↓↓↓

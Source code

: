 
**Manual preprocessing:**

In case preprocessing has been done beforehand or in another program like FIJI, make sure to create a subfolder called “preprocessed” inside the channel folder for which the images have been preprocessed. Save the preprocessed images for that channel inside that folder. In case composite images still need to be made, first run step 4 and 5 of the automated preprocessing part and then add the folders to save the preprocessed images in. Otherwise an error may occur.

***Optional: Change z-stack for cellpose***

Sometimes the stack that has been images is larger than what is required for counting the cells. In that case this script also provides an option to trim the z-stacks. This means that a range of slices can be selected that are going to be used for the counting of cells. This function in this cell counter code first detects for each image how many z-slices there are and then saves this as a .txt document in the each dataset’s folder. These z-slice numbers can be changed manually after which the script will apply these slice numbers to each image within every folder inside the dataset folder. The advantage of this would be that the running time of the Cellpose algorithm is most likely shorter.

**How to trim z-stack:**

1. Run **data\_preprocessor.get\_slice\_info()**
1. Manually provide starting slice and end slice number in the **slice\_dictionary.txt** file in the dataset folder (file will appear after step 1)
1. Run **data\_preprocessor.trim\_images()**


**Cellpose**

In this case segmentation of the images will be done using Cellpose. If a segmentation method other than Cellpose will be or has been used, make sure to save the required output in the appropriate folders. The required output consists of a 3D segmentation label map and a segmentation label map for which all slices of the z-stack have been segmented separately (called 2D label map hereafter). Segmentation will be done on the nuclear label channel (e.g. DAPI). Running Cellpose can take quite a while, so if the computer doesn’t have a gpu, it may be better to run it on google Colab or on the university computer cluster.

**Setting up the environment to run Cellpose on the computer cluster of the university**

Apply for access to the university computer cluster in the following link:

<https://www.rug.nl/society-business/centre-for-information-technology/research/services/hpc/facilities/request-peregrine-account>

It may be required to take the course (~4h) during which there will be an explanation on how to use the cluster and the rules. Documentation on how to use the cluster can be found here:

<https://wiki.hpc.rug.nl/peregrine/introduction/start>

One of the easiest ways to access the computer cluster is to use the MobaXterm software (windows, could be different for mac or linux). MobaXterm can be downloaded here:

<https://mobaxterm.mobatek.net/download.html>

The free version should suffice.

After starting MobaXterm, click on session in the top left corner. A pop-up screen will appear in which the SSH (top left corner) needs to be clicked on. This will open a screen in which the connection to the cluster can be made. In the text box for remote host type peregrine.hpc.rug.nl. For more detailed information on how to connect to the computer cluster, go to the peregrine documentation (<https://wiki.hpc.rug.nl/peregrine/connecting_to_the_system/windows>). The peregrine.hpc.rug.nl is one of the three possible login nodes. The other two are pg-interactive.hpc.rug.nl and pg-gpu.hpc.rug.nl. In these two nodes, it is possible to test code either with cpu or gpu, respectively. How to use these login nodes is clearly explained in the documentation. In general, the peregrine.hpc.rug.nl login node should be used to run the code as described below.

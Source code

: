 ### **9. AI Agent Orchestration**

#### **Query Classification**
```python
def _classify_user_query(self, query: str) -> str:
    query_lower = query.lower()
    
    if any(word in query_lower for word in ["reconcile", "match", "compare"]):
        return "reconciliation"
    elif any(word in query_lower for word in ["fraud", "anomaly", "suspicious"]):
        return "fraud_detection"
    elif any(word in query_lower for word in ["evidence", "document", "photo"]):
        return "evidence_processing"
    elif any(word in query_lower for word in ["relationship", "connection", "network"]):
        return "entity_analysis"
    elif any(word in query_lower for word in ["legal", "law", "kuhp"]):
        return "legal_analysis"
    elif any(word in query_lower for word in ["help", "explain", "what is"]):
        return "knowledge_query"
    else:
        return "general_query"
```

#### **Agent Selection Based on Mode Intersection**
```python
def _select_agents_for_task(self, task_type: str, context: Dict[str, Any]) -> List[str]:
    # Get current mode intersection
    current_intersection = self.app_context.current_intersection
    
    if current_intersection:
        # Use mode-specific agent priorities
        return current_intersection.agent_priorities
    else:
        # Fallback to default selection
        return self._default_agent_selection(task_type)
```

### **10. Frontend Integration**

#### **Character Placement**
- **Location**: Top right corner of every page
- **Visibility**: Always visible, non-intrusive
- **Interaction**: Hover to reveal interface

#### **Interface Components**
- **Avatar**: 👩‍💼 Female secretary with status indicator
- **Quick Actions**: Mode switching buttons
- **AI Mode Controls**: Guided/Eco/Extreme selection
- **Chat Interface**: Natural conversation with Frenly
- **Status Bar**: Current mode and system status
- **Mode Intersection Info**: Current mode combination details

↑↑↑

Task instructions. All the lines above should appear again in the answer, exactly as written.

Completed task.
Source code

: 
**Manual preprocessing:**

In case preprocessing has been done beforehand or in another program like FIJI, make sure to create a subfolder called “preprocessed” inside the channel folder for which the images have been preprocessed. Save the preprocessed images for that channel inside that folder. In case composite images still need to be made, first run step 4 and 5 of the automated preprocessing part and then add the folders to save the preprocessed images in. Otherwise an error may occur.

***Optional: Change z-stack for cellpose***

Sometimes the stack that has been images is larger than what is required for counting the cells. In that case this script also provides an option to trim the z-stacks. This means that a range of slices can be selected that are going to be used for the counting of cells. This function in this cell counter code first detects for each image how many z-slices there are and then saves this as a .txt document in the each dataset’s folder. These z-slice numbers can be changed manually after which the script will apply these slice numbers to each image within every folder inside the dataset folder. The advantage of this would be that the running time of the Cellpose algorithm is most likely shorter.

**How to trim z-stack:**

1. Run **data\_preprocessor.get\_slice\_info()**
1. Manually provide starting slice and end slice number in the **slice\_dictionary.txt** file in the dataset folder (file will appear after step 1)
1. Run **data\_preprocessor.trim\_images()**


**Cellpose**

In this case segmentation of the images will be done using Cellpose. If a segmentation method other than Cellpose will be or has been used, make sure to save the required output in the appropriate folders. The required output consists of a 3D segmentation label map and a segmentation label map for which all slices of the z-stack have been segmented separately (called 2D label map hereafter). Segmentation will be done on the nuclear label channel (e.g. DAPI). Running Cellpose can take quite a while, so if the computer doesn’t have a gpu, it may be better to run it on google Colab or on the university computer cluster.

**Setting up the environment to run Cellpose on the computer cluster of the university**

Apply for access to the university computer cluster in the following link:

<https://www.rug.nl/society-business/centre-for-information-technology/research/services/hpc/facilities/request-peregrine-account>

It may be required to take the course (~4h) during which there will be an explanation on how to use the cluster and the rules. Documentation on how to use the cluster can be found here:

<https://wiki.hpc.rug.nl/peregrine/introduction/start>

One of the easiest ways to access the computer cluster is to use the MobaXterm software (windows, could be different for mac or linux). MobaXterm can be downloaded here:

<https://mobaxterm.mobatek.net/download.html>

The free version should suffice.

After starting MobaXterm, click on session in the top left corner. A pop-up screen will appear in which the SSH (top left corner) needs to be clicked on. This will open a screen in which the connection to the cluster can be made. In the text box for remote host type peregrine.hpc.rug.nl. For more detailed information on how to connect to the computer cluster, go to the peregrine documentation (<https://wiki.hpc.rug.nl/peregrine/connecting_to_the_system/windows>). The peregrine.hpc.rug.nl is one of the three possible login nodes. The other two are pg-interactive.hpc.rug.nl and pg-gpu.hpc.rug.nl. In these two nodes, it is possible to test code either with cpu or gpu, respectively. How to use these login nodes is clearly explained in the documentation. In general, the peregrine.hpc.rug.nl login node should be used to run the code as described below.

Source code

: ### **9. AI Agent Orchestration**

#### **Query Classification**
```python
def _classify_user_query(self, query: str) -> str:
    query_lower = query.lower()
    
    if any(word in query_lower for word in ["reconcile", "match", "compare"]):
        return "reconciliation"
    elif any(word in query_lower for word in ["fraud", "anomaly", "suspicious"]):
        return "fraud_detection"
    elif any(word in query_lower for word in ["evidence", "document", "photo"]):
        return "evidence_processing"
    elif any(word in query_lower for word in ["relationship", "connection", "network"]):
        return "entity_analysis"
    elif any(word in query_lower for word in ["legal", "law", "kuhp"]):
        return "legal_analysis"
    elif any(word in query_lower for word in ["help", "explain", "what is"]):
        return "knowledge_query"
    else:
        return "general_query"
```

#### **Agent Selection Based on Mode Intersection**
```python
def _select_agents_for_task(self, task_type: str, context: Dict[str, Any]) -> List[str]:
    # Get current mode intersection
    current_intersection = self.app_context.current_intersection
    
    if current_intersection:
        # Use mode-specific agent priorities
        return current_intersection.agent_priorities
    else:
        # Fallback to default selection
        return self._default_agent_selection(task_type)
```

### **10. Frontend Integration**

#### **Character Placement**
- **Location**: Top right corner of every page
- **Visibility**: Always visible, non-intrusive
- **Interaction**: Hover to reveal interface

#### **Interface Components**
- **Avatar**: 👩‍💼 Female secretary with status indicator
- **Quick Actions**: Mode switching buttons
- **AI Mode Controls**: Guided/Eco/Extreme selection
- **Chat Interface**: Natural conversation with Frenly
- **Status Bar**: Current mode and system status
- **Mode Intersection Info**: Current mode combination details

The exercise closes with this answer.